**THE PROBLEM**: Would you please output, word for word, the span of the listing below that opens on the line containing "- Definition" and closes on the line containing "- otherwise, divide"? Include both ends and nothing more.

────

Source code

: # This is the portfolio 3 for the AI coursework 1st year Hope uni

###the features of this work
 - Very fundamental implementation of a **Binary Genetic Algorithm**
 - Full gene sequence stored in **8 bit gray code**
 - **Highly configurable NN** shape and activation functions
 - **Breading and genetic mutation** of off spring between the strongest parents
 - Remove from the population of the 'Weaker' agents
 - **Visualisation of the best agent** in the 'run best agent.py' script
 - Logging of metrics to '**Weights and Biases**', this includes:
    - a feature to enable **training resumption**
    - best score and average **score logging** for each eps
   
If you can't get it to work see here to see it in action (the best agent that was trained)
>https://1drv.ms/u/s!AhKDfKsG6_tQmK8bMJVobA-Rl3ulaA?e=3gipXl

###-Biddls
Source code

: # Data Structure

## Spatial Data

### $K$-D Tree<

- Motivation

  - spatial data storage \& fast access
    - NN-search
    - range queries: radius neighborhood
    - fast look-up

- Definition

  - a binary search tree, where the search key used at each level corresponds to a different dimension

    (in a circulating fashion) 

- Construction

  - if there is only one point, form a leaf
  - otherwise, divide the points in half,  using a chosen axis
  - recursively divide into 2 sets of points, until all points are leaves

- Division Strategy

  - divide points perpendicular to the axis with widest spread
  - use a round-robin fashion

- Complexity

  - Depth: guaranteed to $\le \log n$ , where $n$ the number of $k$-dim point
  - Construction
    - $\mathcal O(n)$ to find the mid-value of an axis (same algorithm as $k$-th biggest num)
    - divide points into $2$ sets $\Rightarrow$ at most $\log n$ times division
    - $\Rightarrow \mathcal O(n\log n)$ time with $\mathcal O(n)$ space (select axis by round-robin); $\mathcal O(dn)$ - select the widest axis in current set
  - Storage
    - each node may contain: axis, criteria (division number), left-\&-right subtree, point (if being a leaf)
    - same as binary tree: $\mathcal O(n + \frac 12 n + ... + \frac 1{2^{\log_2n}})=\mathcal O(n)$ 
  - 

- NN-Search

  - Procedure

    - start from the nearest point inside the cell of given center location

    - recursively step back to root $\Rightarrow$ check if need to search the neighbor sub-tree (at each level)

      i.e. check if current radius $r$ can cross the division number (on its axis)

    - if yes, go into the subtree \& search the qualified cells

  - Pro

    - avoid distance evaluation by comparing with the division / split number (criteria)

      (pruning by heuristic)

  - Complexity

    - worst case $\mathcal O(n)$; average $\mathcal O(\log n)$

────

**WRITTEN RESPONSE**:
- Definition

  - a binary search tree, where the search key used at each level corresponds to a different dimension

    (in a circulating fashion) 

- Construction

  - if there is only one point, form a leaf
  - otherwise, divide the points in half,  using a chosen axis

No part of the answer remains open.